(Aim of the task):
From the data below, copy out every line in which the word "Maryjean" occurs.

Top of Information shown

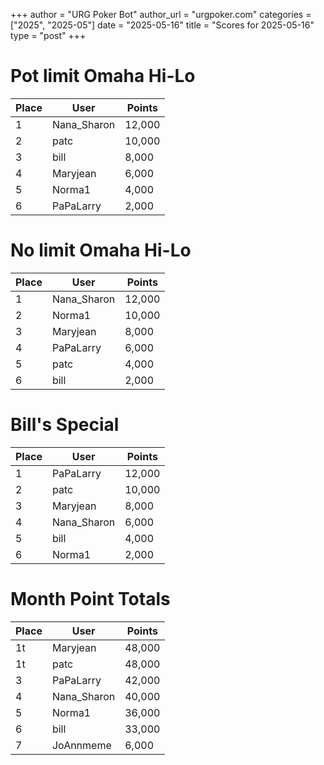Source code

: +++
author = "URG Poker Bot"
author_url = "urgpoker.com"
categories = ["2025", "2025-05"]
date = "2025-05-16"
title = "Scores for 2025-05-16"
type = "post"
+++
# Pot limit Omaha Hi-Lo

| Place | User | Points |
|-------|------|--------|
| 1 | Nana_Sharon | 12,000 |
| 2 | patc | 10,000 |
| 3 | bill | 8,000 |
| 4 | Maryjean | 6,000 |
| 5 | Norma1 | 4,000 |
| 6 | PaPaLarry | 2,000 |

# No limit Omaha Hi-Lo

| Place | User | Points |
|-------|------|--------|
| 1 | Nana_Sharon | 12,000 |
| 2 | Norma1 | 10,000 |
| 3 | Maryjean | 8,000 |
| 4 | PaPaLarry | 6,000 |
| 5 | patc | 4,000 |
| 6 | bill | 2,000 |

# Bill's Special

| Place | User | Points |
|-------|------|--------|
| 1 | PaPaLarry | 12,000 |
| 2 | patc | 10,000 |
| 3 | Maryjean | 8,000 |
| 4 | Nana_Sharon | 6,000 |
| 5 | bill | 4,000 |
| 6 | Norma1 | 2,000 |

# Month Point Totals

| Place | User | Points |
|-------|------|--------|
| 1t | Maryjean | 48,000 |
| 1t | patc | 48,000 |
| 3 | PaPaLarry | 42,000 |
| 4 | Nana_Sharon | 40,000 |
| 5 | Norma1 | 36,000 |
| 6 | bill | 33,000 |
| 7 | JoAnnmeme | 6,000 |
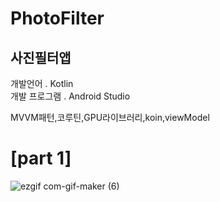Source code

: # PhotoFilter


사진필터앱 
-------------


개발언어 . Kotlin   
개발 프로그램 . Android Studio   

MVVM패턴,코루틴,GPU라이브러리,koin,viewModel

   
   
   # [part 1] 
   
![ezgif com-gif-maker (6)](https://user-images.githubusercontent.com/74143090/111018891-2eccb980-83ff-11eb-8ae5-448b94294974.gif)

Bottom of Information shown

(The completed task):
| 4 | Maryjean | 6,000 |
| 3 | Maryjean | 8,000 |
| 3 | Maryjean | 8,000 |
| 1t | Maryjean | 48,000 |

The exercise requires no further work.